** Work to be completed **
No pictures go into the output, which should consist only of the lines from the first line of the data through the line with "- Clear pronunciation", copied exactly.

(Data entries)
------------

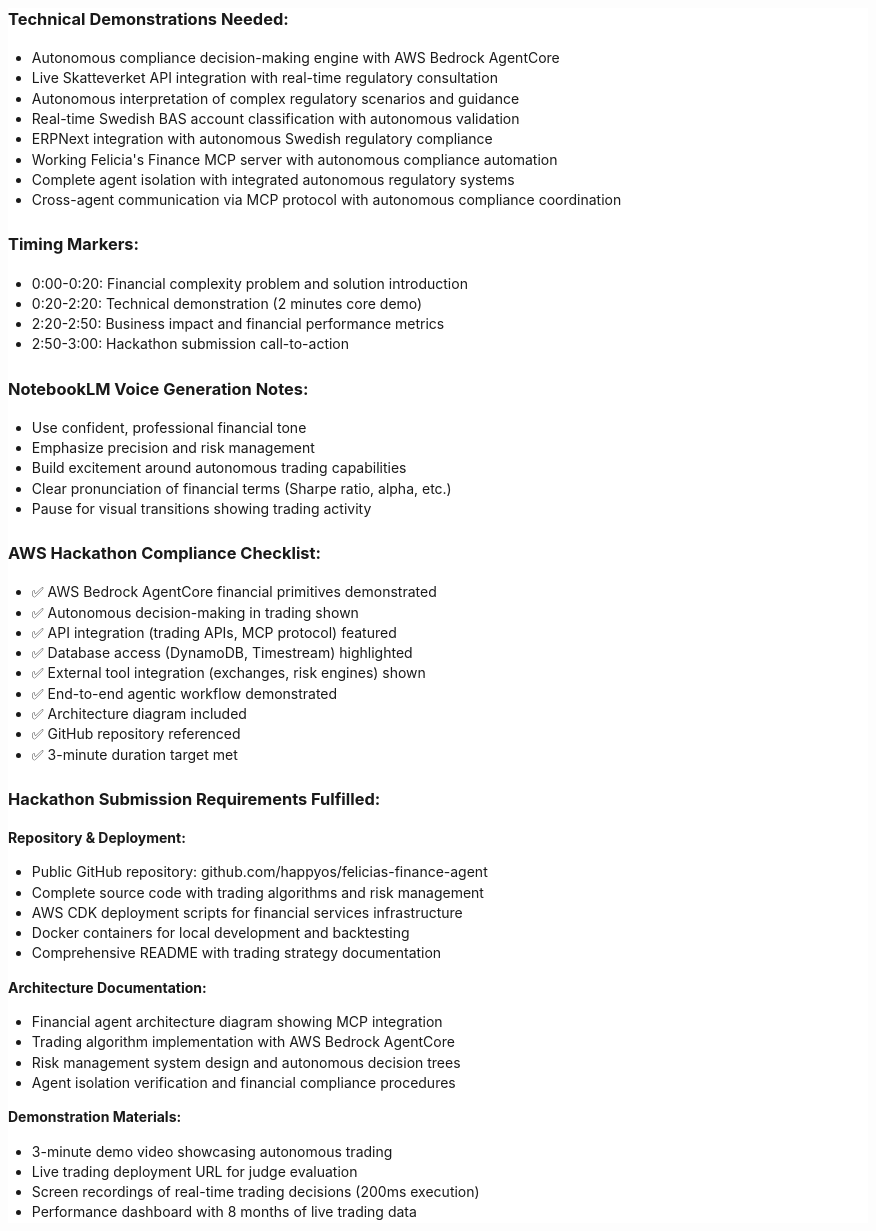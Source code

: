 ### Technical Demonstrations Needed:
- Autonomous compliance decision-making engine with AWS Bedrock AgentCore
- Live Skatteverket API integration with real-time regulatory consultation
- Autonomous interpretation of complex regulatory scenarios and guidance
- Real-time Swedish BAS account classification with autonomous validation
- ERPNext integration with autonomous Swedish regulatory compliance
- Working Felicia's Finance MCP server with autonomous compliance automation
- Complete agent isolation with integrated autonomous regulatory systems
- Cross-agent communication via MCP protocol with autonomous compliance coordination

### Timing Markers:
- 0:00-0:20: Financial complexity problem and solution introduction
- 0:20-2:20: Technical demonstration (2 minutes core demo)
- 2:20-2:50: Business impact and financial performance metrics
- 2:50-3:00: Hackathon submission call-to-action

### NotebookLM Voice Generation Notes:
- Use confident, professional financial tone
- Emphasize precision and risk management
- Build excitement around autonomous trading capabilities
- Clear pronunciation of financial terms (Sharpe ratio, alpha, etc.)
- Pause for visual transitions showing trading activity

### AWS Hackathon Compliance Checklist:
- ✅ AWS Bedrock AgentCore financial primitives demonstrated
- ✅ Autonomous decision-making in trading shown
- ✅ API integration (trading APIs, MCP protocol) featured
- ✅ Database access (DynamoDB, Timestream) highlighted
- ✅ External tool integration (exchanges, risk engines) shown
- ✅ End-to-end agentic workflow demonstrated
- ✅ Architecture diagram included
- ✅ GitHub repository referenced
- ✅ 3-minute duration target met

### Hackathon Submission Requirements Fulfilled:

**Repository & Deployment:**
- Public GitHub repository: github.com/happyos/felicias-finance-agent
- Complete source code with trading algorithms and risk management
- AWS CDK deployment scripts for financial services infrastructure
- Docker containers for local development and backtesting
- Comprehensive README with trading strategy documentation

**Architecture Documentation:**
- Financial agent architecture diagram showing MCP integration
- Trading algorithm implementation with AWS Bedrock AgentCore
- Risk management system design and autonomous decision trees
- Agent isolation verification and financial compliance procedures

**Demonstration Materials:**
- 3-minute demo video showcasing autonomous trading
- Live trading deployment URL for judge evaluation
- Screen recordings of real-time trading decisions (200ms execution)
- Performance dashboard with 8 months of live trading data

------------

** Task result **
Source code

: ### Technical Demonstrations Needed:
- Autonomous compliance decision-making engine with AWS Bedrock AgentCore
- Live Skatteverket API integration with real-time regulatory consultation
- Autonomous interpretation of complex regulatory scenarios and guidance
- Real-time Swedish BAS account classification with autonomous validation
- ERPNext integration with autonomous Swedish regulatory compliance
- Working Felicia's Finance MCP server with autonomous compliance automation
- Complete agent isolation with integrated autonomous regulatory systems
- Cross-agent communication via MCP protocol with autonomous compliance coordination

### Timing Markers:
- 0:00-0:20: Financial complexity problem and solution introduction
- 0:20-2:20: Technical demonstration (2 minutes core demo)
- 2:20-2:50: Business impact and financial performance metrics
- 2:50-3:00: Hackathon submission call-to-action

### NotebookLM Voice Generation Notes:
- Use confident, professional financial tone
- Emphasize precision and risk management
- Build excitement around autonomous trading capabilities
- Clear pronunciation of financial terms (Sharpe ratio, alpha, etc.)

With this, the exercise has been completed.